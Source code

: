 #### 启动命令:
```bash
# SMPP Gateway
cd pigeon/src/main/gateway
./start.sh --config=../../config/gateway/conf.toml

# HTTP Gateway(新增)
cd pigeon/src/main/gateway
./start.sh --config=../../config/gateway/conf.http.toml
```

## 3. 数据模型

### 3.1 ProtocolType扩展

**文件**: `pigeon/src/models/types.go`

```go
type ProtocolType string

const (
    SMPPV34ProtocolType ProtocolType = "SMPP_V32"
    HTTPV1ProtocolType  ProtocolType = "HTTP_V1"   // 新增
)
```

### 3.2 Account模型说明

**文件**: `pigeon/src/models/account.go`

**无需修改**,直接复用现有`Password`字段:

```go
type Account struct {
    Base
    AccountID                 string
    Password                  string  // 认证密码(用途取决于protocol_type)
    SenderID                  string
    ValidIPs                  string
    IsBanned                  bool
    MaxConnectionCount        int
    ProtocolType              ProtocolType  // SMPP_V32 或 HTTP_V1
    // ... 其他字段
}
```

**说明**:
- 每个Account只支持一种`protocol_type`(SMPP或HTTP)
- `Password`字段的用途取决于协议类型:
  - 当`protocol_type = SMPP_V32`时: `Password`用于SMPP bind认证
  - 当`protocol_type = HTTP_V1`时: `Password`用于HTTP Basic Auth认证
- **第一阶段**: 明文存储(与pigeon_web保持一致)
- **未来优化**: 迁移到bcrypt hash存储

□ □ □ □

(Work to complete): For each line of the entries that contains the word "conf", make a copy.

(Output below):
./start.sh --config=../../config/gateway/conf.toml
./start.sh --config=../../config/gateway/conf.http.toml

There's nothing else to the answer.